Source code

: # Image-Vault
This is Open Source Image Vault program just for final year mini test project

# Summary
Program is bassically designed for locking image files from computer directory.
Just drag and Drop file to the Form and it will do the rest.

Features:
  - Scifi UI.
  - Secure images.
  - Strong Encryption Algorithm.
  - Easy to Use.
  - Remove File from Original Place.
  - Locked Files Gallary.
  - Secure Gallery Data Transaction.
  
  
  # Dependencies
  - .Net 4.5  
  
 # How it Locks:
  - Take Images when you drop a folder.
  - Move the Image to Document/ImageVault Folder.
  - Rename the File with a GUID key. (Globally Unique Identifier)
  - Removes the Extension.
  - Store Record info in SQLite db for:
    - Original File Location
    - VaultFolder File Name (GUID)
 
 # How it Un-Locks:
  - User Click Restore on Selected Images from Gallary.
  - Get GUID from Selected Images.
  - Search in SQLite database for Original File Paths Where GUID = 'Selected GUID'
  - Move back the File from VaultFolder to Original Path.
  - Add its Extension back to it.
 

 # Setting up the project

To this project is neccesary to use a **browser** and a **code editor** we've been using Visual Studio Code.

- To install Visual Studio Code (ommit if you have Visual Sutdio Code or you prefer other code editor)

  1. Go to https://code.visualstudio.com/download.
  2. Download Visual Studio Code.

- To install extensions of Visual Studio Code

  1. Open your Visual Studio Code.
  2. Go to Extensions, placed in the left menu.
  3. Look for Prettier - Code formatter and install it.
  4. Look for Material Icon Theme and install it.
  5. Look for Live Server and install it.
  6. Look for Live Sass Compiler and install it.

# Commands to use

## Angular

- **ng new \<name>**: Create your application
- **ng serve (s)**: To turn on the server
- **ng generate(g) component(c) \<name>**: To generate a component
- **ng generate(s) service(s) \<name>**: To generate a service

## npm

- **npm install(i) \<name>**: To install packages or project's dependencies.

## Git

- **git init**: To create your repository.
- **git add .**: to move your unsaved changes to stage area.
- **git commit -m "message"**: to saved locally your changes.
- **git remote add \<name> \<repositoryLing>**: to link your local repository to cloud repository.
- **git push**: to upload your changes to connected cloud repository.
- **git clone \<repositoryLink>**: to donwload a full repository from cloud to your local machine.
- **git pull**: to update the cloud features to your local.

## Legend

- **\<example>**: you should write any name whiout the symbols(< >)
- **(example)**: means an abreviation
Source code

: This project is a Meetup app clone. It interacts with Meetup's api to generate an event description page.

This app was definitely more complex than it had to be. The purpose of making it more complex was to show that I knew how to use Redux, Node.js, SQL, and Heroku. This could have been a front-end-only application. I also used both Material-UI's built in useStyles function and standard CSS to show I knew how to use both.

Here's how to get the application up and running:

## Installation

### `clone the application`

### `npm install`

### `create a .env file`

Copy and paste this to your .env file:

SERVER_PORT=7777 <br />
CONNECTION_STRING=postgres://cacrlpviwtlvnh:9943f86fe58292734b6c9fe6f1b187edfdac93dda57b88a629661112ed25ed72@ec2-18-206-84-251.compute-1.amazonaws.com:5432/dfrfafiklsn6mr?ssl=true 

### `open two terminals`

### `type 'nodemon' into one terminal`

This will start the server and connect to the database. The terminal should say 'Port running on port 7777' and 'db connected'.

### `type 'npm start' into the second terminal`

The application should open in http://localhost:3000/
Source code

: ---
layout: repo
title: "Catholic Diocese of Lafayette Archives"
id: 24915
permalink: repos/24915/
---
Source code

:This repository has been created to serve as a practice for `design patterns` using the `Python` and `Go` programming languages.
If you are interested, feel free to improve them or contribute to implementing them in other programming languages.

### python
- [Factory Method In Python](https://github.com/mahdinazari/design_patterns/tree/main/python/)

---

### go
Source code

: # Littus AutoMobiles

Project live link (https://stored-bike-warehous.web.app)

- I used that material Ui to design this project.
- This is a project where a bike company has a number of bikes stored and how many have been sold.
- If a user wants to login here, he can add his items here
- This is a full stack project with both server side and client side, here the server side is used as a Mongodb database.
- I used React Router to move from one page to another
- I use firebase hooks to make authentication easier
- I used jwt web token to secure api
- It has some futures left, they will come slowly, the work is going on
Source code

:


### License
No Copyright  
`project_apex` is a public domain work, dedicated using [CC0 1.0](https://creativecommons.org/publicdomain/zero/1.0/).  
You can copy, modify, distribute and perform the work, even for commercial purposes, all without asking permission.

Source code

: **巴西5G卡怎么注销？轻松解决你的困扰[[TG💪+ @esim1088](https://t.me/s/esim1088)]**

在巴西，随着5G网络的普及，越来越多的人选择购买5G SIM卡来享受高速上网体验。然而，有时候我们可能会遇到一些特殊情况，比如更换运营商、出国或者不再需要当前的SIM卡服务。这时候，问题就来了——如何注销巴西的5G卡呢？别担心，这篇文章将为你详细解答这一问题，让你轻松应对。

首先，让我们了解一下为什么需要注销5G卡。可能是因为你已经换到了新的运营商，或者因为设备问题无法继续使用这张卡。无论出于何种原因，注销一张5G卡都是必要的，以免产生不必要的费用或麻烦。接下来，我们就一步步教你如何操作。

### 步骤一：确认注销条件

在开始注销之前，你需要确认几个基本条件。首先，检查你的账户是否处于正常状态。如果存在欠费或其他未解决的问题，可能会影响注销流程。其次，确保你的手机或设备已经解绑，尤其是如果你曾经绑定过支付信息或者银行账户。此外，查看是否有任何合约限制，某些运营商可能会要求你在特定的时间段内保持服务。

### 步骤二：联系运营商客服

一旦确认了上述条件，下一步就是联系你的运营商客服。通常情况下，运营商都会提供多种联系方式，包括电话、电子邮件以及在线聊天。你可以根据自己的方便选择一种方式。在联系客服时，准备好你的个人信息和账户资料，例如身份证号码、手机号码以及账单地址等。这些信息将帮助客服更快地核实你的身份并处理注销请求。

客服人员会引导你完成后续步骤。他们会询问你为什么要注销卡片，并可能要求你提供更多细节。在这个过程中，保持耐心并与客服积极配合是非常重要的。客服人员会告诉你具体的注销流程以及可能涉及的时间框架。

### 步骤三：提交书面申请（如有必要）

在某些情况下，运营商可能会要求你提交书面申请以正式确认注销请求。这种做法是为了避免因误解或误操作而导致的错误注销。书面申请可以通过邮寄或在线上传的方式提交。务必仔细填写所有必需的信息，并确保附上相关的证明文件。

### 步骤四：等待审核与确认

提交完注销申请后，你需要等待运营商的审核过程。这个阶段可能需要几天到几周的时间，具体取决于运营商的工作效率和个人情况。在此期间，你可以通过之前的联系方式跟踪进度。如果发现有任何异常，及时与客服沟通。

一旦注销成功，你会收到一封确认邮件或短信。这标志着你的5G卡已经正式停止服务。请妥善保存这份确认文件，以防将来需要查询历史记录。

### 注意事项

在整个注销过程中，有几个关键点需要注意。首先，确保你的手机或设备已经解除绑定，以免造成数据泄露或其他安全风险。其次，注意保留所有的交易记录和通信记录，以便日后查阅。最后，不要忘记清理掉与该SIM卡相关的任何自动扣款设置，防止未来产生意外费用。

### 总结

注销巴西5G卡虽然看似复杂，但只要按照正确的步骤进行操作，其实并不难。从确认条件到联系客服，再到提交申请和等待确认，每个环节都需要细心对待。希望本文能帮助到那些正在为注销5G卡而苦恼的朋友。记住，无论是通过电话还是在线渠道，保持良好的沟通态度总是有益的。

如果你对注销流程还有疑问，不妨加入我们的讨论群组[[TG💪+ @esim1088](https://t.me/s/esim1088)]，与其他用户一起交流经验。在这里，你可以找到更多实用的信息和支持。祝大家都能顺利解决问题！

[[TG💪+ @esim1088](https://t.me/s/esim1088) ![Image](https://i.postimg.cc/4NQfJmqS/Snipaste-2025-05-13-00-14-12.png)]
————————
Word for word, restate the listing above from its first line to the line with "3. Look for", keeping both.

# ANSWER TO THIS EXERCISE
Source code

: # Image-Vault
This is Open Source Image Vault program just for final year mini test project

# Summary
Program is bassically designed for locking image files from computer directory.
Just drag and Drop file to the Form and it will do the rest.

Features:
  - Scifi UI.
  - Secure images.
  - Strong Encryption Algorithm.
  - Easy to Use.
  - Remove File from Original Place.
  - Locked Files Gallary.
  - Secure Gallery Data Transaction.
  
  
  # Dependencies
  - .Net 4.5  
  
 # How it Locks:
  - Take Images when you drop a folder.
  - Move the Image to Document/ImageVault Folder.
  - Rename the File with a GUID key. (Globally Unique Identifier)
  - Removes the Extension.
  - Store Record info in SQLite db for:
    - Original File Location
    - VaultFolder File Name (GUID)
 
 # How it Un-Locks:
  - User Click Restore on Selected Images from Gallary.
  - Get GUID from Selected Images.
  - Search in SQLite database for Original File Paths Where GUID = 'Selected GUID'
  - Move back the File from VaultFolder to Original Path.
  - Add its Extension back to it.
 

 # Setting up the project

To this project is neccesary to use a **browser** and a **code editor** we've been using Visual Studio Code.

- To install Visual Studio Code (ommit if you have Visual Sutdio Code or you prefer other code editor)

  1. Go to https://code.visualstudio.com/download.
  2. Download Visual Studio Code.

- To install extensions of Visual Studio Code

  1. Open your Visual Studio Code.
  2. Go to Extensions, placed in the left menu.
  3. Look for Prettier - Code formatter and install it.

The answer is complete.